Checkout global-workflow develop branch, run jobs/rocoto/upp.sh with model history files from GFS V17 HR2.

Additional information

None.

Do you have a proposed solution?

Update env/HERA.env file:
Change
export APRUN_UPP="${launcher} -n ${npe_upp} --cpus-per-task=${NTHREADS_UPP}"
into
export APRUN_UPP="${launcher} -n ${npe_upp}"

The text was updated successfully, but these errors were encountered:

aerorahul · 2024-01-16T17:15:09Z

@WenMeng-NOAA
I think this was added by @KateFriedman-NOAA based on feedback received from the RDHPCS admins.
The PR was #2077 and the issue was #2044

So, I don't think the issue is in the memory and not in the number of threads assignment in srun.

KateFriedman-NOAA · 2024-01-16T17:38:57Z

@WenMeng-NOAA I think this was added by @KateFriedman-NOAA based on feedback received from the RDHPCS admins. The PR was #2077 and the issue was #2044

That is correct. We had to add the --cpus-per-task flag for Orion and I also added it for Hera. The Hera sysadmins added something in the background that exports the value to SLURM but the Orion sysadmins hadn't, so we have to specify that flag on Orion for SLURM now. Even though there is a background workaround for Hera, I also added the flag there to be consistent and just in case that background workaround is ever removed. I ran with and without the --cpus-per-task flag on Hera during testing for PR #2077 and there was no difference whether I used it or not (because of the background workaround) so it was safe to add.

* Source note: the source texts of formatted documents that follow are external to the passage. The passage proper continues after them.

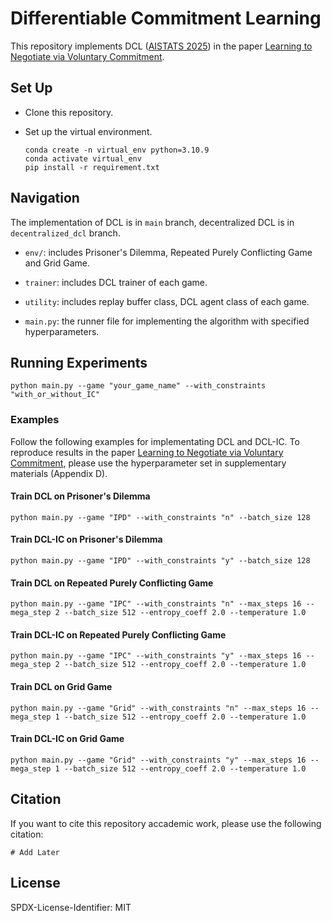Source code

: # Differentiable Commitment Learning
This repository implements DCL ([AISTATS 2025](https://github.com/shuhui-zhu/DCL)) in the paper [Learning to Negotiate via Voluntary  Commitment](https://github.com/shuhui-zhu/DCL).

## Set Up

* Clone this repository.

* Set up the virtual environment.

  ``` 
  conda create -n virtual_env python=3.10.9
  conda activate virtual_env
  pip install -r requirement.txt
  ```

## Navigation

The implementation of DCL is in `main` branch, decentralized DCL is in `decentralized_dcl` branch.

* `env/`: includes Prisoner's Dilemma, Repeated Purely Conflicting Game and Grid Game.

* `trainer`: includes DCL trainer of each game. 
* `utility`: includes replay buffer class, DCL agent class of each game.
* `main.py`: the runner file for implementing the algorithm with specified hyperparameters. 

## Running Experiments

```
python main.py --game "your_game_name" --with_constraints "with_or_without_IC"
```

### Examples

Follow the following examples for implementating DCL and DCL-IC. To reproduce results in  the paper [Learning to Negotiate via Voluntary  Commitment](https://github.com/shuhui-zhu/DCL), please use the hyperparameter set in supplementary materials (Appendix D). 

#### Train DCL on Prisoner's Dilemma

```
python main.py --game "IPD" --with_constraints "n" --batch_size 128
```

#### Train DCL-IC on Prisoner's Dilemma 

```
python main.py --game "IPD" --with_constraints "y" --batch_size 128
```

#### Train DCL on Repeated Purely Conflicting Game

```
python main.py --game "IPC" --with_constraints "n" --max_steps 16 --mega_step 2 --batch_size 512 --entropy_coeff 2.0 --temperature 1.0
```

#### Train DCL-IC on Repeated Purely Conflicting Game

```
python main.py --game "IPC" --with_constraints "y" --max_steps 16 --mega_step 2 --batch_size 512 --entropy_coeff 2.0 --temperature 1.0
```

#### Train DCL on Grid Game

```
python main.py --game "Grid" --with_constraints "n" --max_steps 16 --mega_step 1 --batch_size 512 --entropy_coeff 2.0 --temperature 1.0
```

#### Train DCL-IC on Grid Game

```
python main.py --game "Grid" --with_constraints "y" --max_steps 16 --mega_step 1 --batch_size 512 --entropy_coeff 2.0 --temperature 1.0
```

## Citation

If you want to cite this repository accademic work, please use the following citation:

```
# Add Later
```



## License

SPDX-License-Identifier: MIT
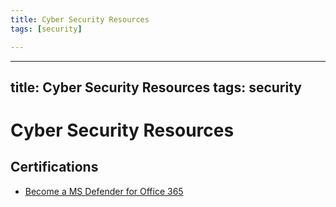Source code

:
 ```yaml
---
title: Cyber Security Resources
tags: [security]

---
```


---
title: Cyber Security Resources
tags: security
---

# Cyber Security Resources

## Certifications
- [Become a MS Defender for Office 365](https://techcommunity.microsoft.com/t5/microsoft-defender-for-office/become-a-microsoft-defender-for-office-365-ninja-june-2022/ba-p/2187392)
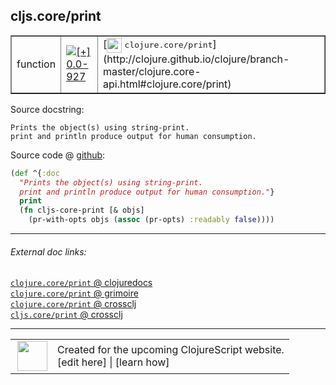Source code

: ## cljs.core/print



 <table border="1">
<tr>
<td>function</td>
<td><a href="https://github.com/cljsinfo/cljs-api-docs/tree/0.0-927"><img valign="middle" alt="[+] 0.0-927" title="Added in 0.0-927" src="https://img.shields.io/badge/+-0.0--927-lightgrey.svg"></a> </td>
<td>
[<img height="24px" valign="middle" src="http://i.imgur.com/1GjPKvB.png"> <samp>clojure.core/print</samp>](http://clojure.github.io/clojure/branch-master/clojure.core-api.html#clojure.core/print)
</td>
</tr>
</table>







Source docstring:

```
Prints the object(s) using string-print.
print and println produce output for human consumption.
```


Source code @ [github](https://github.com/clojure/clojurescript/blob/r1.7.48/src/main/cljs/cljs/core.cljs#L8919-L8924):

```clj
(def ^{:doc
  "Prints the object(s) using string-print.
  print and println produce output for human consumption."}
  print
  (fn cljs-core-print [& objs]
    (pr-with-opts objs (assoc (pr-opts) :readably false))))
```

<!--
Repo - tag - source tree - lines:

 <pre>
clojurescript @ r1.7.48
└── src
    └── main
        └── cljs
            └── cljs
                └── <ins>[core.cljs:8919-8924](https://github.com/clojure/clojurescript/blob/r1.7.48/src/main/cljs/cljs/core.cljs#L8919-L8924)</ins>
</pre>

-->

---



###### External doc links:

[`clojure.core/print` @ clojuredocs](http://clojuredocs.org/clojure.core/print)<br>
[`clojure.core/print` @ grimoire](http://conj.io/store/v1/org.clojure/clojure/1.7.0-beta3/clj/clojure.core/print/)<br>
[`clojure.core/print` @ crossclj](http://crossclj.info/fun/clojure.core/print.html)<br>
[`cljs.core/print` @ crossclj](http://crossclj.info/fun/cljs.core.cljs/print.html)<br>

---

 <table>
<tr><td>
<img valign="middle" align="right" width="48px" src="http://i.imgur.com/Hi20huC.png">
</td><td>
Created for the upcoming ClojureScript website.<br>
[edit here] | [learn how]
</td></tr></table>

[edit here]:https://github.com/cljsinfo/cljs-api-docs/blob/master/cljsdoc/cljs.core_print.cljsdoc
[learn how]:https://github.com/cljsinfo/cljs-api-docs/wiki/cljsdoc-files

<!--

This information was too distracting to show to readers, but I'll leave it
commented here since it is helpful to:

- pretty-print the data used to generate this document
- and show how to retrieve that data



The API data for this symbol:

```clj
{:ns "cljs.core",
 :name "print",
 :history [["+" "0.0-927"]],
 :type "function",
 :full-name-encode "cljs.core_print",
 :source {:code "(def ^{:doc\n  \"Prints the object(s) using string-print.\n  print and println produce output for human consumption.\"}\n  print\n  (fn cljs-core-print [& objs]\n    (pr-with-opts objs (assoc (pr-opts) :readably false))))",
          :title "Source code",
          :repo "clojurescript",
          :tag "r1.7.48",
          :filename "src/main/cljs/cljs/core.cljs",
          :lines [8919 8924]},
 :full-name "cljs.core/print",
 :clj-symbol "clojure.core/print",
 :docstring "Prints the object(s) using string-print.\nprint and println produce output for human consumption."}

```

Retrieve the API data for this symbol:

```clj
;; from Clojure REPL
(require '[clojure.edn :as edn])
(-> (slurp "https://raw.githubusercontent.com/cljsinfo/cljs-api-docs/catalog/cljs-api.edn")
    (edn/read-string)
    (get-in [:symbols "cljs.core/print"]))
```

-->
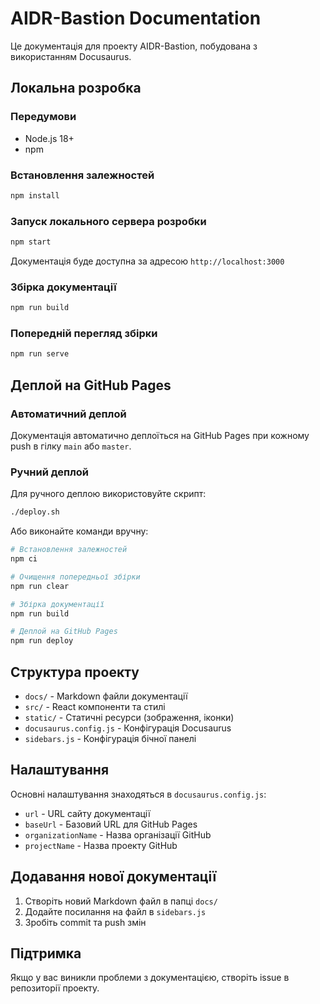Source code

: # AIDR-Bastion Documentation

Це документація для проекту AIDR-Bastion, побудована з використанням Docusaurus.

## Локальна розробка

### Передумови
- Node.js 18+ 
- npm

### Встановлення залежностей
```bash
npm install
```

### Запуск локального сервера розробки
```bash
npm start
```

Документація буде доступна за адресою `http://localhost:3000`

### Збірка документації
```bash
npm run build
```

### Попередній перегляд збірки
```bash
npm run serve
```

## Деплой на GitHub Pages

### Автоматичний деплой
Документація автоматично деплоїться на GitHub Pages при кожному push в гілку `main` або `master`.

### Ручний деплой
Для ручного деплою використовуйте скрипт:

```bash
./deploy.sh
```

Або виконайте команди вручну:

```bash
# Встановлення залежностей
npm ci

# Очищення попередньої збірки
npm run clear

# Збірка документації
npm run build

# Деплой на GitHub Pages
npm run deploy
```

## Структура проекту

- `docs/` - Markdown файли документації
- `src/` - React компоненти та стилі
- `static/` - Статичні ресурси (зображення, іконки)
- `docusaurus.config.js` - Конфігурація Docusaurus
- `sidebars.js` - Конфігурація бічної панелі

## Налаштування

Основні налаштування знаходяться в `docusaurus.config.js`:

- `url` - URL сайту документації
- `baseUrl` - Базовий URL для GitHub Pages
- `organizationName` - Назва організації GitHub
- `projectName` - Назва проекту GitHub

## Додавання нової документації

1. Створіть новий Markdown файл в папці `docs/`
2. Додайте посилання на файл в `sidebars.js`
3. Зробіть commit та push змін

## Підтримка

Якщо у вас виникли проблеми з документацією, створіть issue в репозиторії проекту.
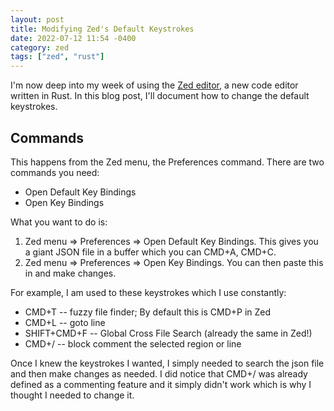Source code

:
 ```yaml
---
layout: post
title: Modifying Zed's Default Keystrokes
date: 2022-07-12 11:54 -0400
category: zed
tags: ["zed", "rust"]
---
```

I'm now deep into my week of using the [Zed editor](https://www.zed.dev/), a new code editor written in Rust.  In this blog post, I'll document how to change the default keystrokes.

## Commands

This happens from the Zed menu, the Preferences command.  There are two commands you need:

* Open Default Key Bindings
* Open Key Bindings

What you want to do is:

1. Zed menu => Preferences => Open Default Key Bindings.  This gives you a giant JSON file in a buffer which you can CMD+A, CMD+C.
2. Zed menu => Preferences => Open Key Bindings.  You can then paste this in and make changes. 

For example, I am used to these keystrokes which I use constantly:

* CMD+T -- fuzzy file finder; By default this is CMD+P in Zed
* CMD+L -- goto line
* SHIFT+CMD+F -- Global Cross File Search (already the same in Zed!)
* CMD+/ -- block comment the selected region or line

Once I knew the keystrokes I wanted, I simply needed to search the json file and then make changes as needed.   I did notice that CMD+/ was already defined as a commenting feature and it simply didn't work which is why I thought I needed to change it.

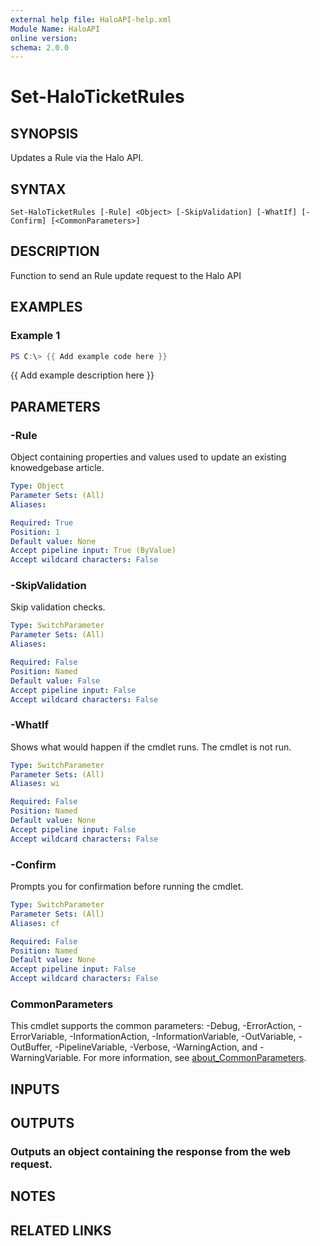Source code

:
 ```yaml
---
external help file: HaloAPI-help.xml
Module Name: HaloAPI
online version:
schema: 2.0.0
---
```


# Set-HaloTicketRules

## SYNOPSIS
Updates a Rule via the Halo API.

## SYNTAX

```
Set-HaloTicketRules [-Rule] <Object> [-SkipValidation] [-WhatIf] [-Confirm] [<CommonParameters>]
```

## DESCRIPTION
Function to send an Rule update request to the Halo API

## EXAMPLES

### Example 1
```powershell
PS C:\> {{ Add example code here }}
```

{{ Add example description here }}

## PARAMETERS

### -Rule
Object containing properties and values used to update an existing knowedgebase article.

```yaml
Type: Object
Parameter Sets: (All)
Aliases:

Required: True
Position: 1
Default value: None
Accept pipeline input: True (ByValue)
Accept wildcard characters: False
```

### -SkipValidation
Skip validation checks.

```yaml
Type: SwitchParameter
Parameter Sets: (All)
Aliases:

Required: False
Position: Named
Default value: False
Accept pipeline input: False
Accept wildcard characters: False
```

### -WhatIf
Shows what would happen if the cmdlet runs.
The cmdlet is not run.

```yaml
Type: SwitchParameter
Parameter Sets: (All)
Aliases: wi

Required: False
Position: Named
Default value: None
Accept pipeline input: False
Accept wildcard characters: False
```

### -Confirm
Prompts you for confirmation before running the cmdlet.

```yaml
Type: SwitchParameter
Parameter Sets: (All)
Aliases: cf

Required: False
Position: Named
Default value: None
Accept pipeline input: False
Accept wildcard characters: False
```

### CommonParameters
This cmdlet supports the common parameters: -Debug, -ErrorAction, -ErrorVariable, -InformationAction, -InformationVariable, -OutVariable, -OutBuffer, -PipelineVariable, -Verbose, -WarningAction, and -WarningVariable. For more information, see [about_CommonParameters](http://go.microsoft.com/fwlink/?LinkID=113216).

## INPUTS

## OUTPUTS

### Outputs an object containing the response from the web request.
## NOTES

## RELATED LINKS
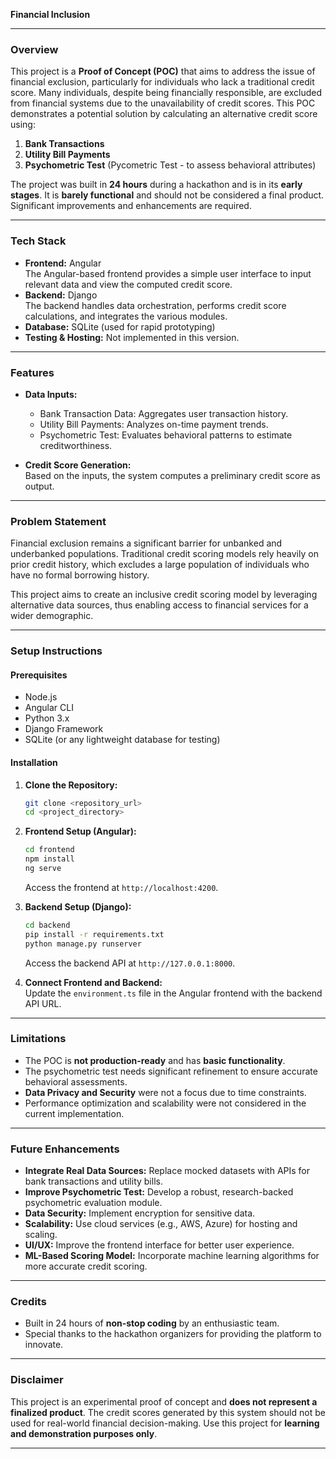 
 **Financial Inclusion**

---

### Overview
This project is a **Proof of Concept (POC)** that aims to address the issue of financial exclusion, particularly for individuals who lack a traditional credit score. Many individuals, despite being financially responsible, are excluded from financial systems due to the unavailability of credit scores. This POC demonstrates a potential solution by calculating an alternative credit score using:

1. **Bank Transactions**  
2. **Utility Bill Payments**  
3. **Psychometric Test** (Pycometric Test - to assess behavioral attributes)

The project was built in **24 hours** during a hackathon and is in its **early stages**. It is **barely functional** and should not be considered a final product. Significant improvements and enhancements are required.

---

### Tech Stack

- **Frontend:** Angular  
  The Angular-based frontend provides a simple user interface to input relevant data and view the computed credit score.  
- **Backend:** Django  
  The backend handles data orchestration, performs credit score calculations, and integrates the various modules.  
- **Database:** SQLite (used for rapid prototyping)  
- **Testing & Hosting:** Not implemented in this version.

---

### Features

- **Data Inputs:**  
  - Bank Transaction Data: Aggregates user transaction history.  
  - Utility Bill Payments: Analyzes on-time payment trends.  
  - Psychometric Test: Evaluates behavioral patterns to estimate creditworthiness.  

- **Credit Score Generation:**  
  Based on the inputs, the system computes a preliminary credit score as output.

---

### Problem Statement
Financial exclusion remains a significant barrier for unbanked and underbanked populations. Traditional credit scoring models rely heavily on prior credit history, which excludes a large population of individuals who have no formal borrowing history. 

This project aims to create an inclusive credit scoring model by leveraging alternative data sources, thus enabling access to financial services for a wider demographic.

---

### Setup Instructions

#### Prerequisites
- Node.js
- Angular CLI
- Python 3.x
- Django Framework
- SQLite (or any lightweight database for testing)

#### Installation

1. **Clone the Repository:**  
   ```bash
   git clone <repository_url>
   cd <project_directory>
   ```

2. **Frontend Setup (Angular):**  
   ```bash
   cd frontend
   npm install
   ng serve
   ```
   Access the frontend at `http://localhost:4200`.

3. **Backend Setup (Django):**  
   ```bash
   cd backend
   pip install -r requirements.txt
   python manage.py runserver
   ```
   Access the backend API at `http://127.0.0.1:8000`.

4. **Connect Frontend and Backend:**  
   Update the `environment.ts` file in the Angular frontend with the backend API URL.

---

### Limitations

- The POC is **not production-ready** and has **basic functionality**.  
- The psychometric test needs significant refinement to ensure accurate behavioral assessments.  
- **Data Privacy and Security** were not a focus due to time constraints.  
- Performance optimization and scalability were not considered in the current implementation.

---

### Future Enhancements

- **Integrate Real Data Sources:** Replace mocked datasets with APIs for bank transactions and utility bills.  
- **Improve Psychometric Test:** Develop a robust, research-backed psychometric evaluation module.  
- **Data Security:** Implement encryption for sensitive data.  
- **Scalability:** Use cloud services (e.g., AWS, Azure) for hosting and scaling.  
- **UI/UX:** Improve the frontend interface for better user experience.  
- **ML-Based Scoring Model:** Incorporate machine learning algorithms for more accurate credit scoring.  

---

### Credits
- Built in 24 hours of **non-stop coding** by an enthusiastic team.  
- Special thanks to the hackathon organizers for providing the platform to innovate.  

---

### Disclaimer
This project is an experimental proof of concept and **does not represent a finalized product**. The credit scores generated by this system should not be used for real-world financial decision-making. Use this project for **learning and demonstration purposes only**.

---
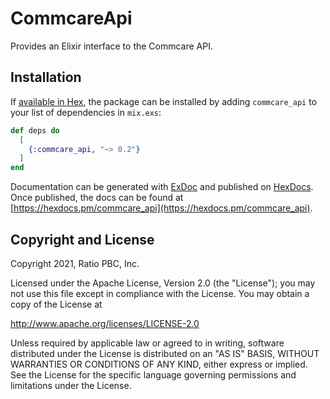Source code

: # CommcareApi

Provides an Elixir interface to the Commcare API.

## Installation

If [available in Hex](https://hex.pm/docs/publish), the package can be installed
by adding `commcare_api` to your list of dependencies in `mix.exs`:

```elixir
def deps do
  [
    {:commcare_api, "~> 0.2"}
  ]
end
```

Documentation can be generated with [ExDoc](https://github.com/elixir-lang/ex_doc)
and published on [HexDocs](https://hexdocs.pm). Once published, the docs can
be found at [https://hexdocs.pm/commcare_api](https://hexdocs.pm/commcare_api).

## Copyright and License

Copyright 2021, Ratio PBC, Inc.

Licensed under the Apache License, Version 2.0 (the "License");
you may not use this file except in compliance with the License.
You may obtain a copy of the License at

   http://www.apache.org/licenses/LICENSE-2.0

Unless required by applicable law or agreed to in writing, software
distributed under the License is distributed on an "AS IS" BASIS,
WITHOUT WARRANTIES OR CONDITIONS OF ANY KIND, either express or implied.
See the License for the specific language governing permissions and
limitations under the License.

WenMeng-NOAA · 2024-01-16T17:43:55Z

@aerorahul and @KateFriedman-NOAA From my testing, removing the option "--cpus-per-task=${NTHREADS_UPP}" can solve the off-line post failure.
My UPP test job card is /scratch1/NCEPDEV/stmp2/Wen.Meng/gw_test/submit_gfsv17_gw_upp_hera.sh on Hera. Please advise the fix. Thanks!

aerorahul · 2024-01-16T17:50:28Z

I think this needs RDHPCS input as the line was added based on their suggestion and should have no impact on the run success/failure.
Can you remind us what is the memory requirement of this job at this resolution, since the failure is an Out of Memory error.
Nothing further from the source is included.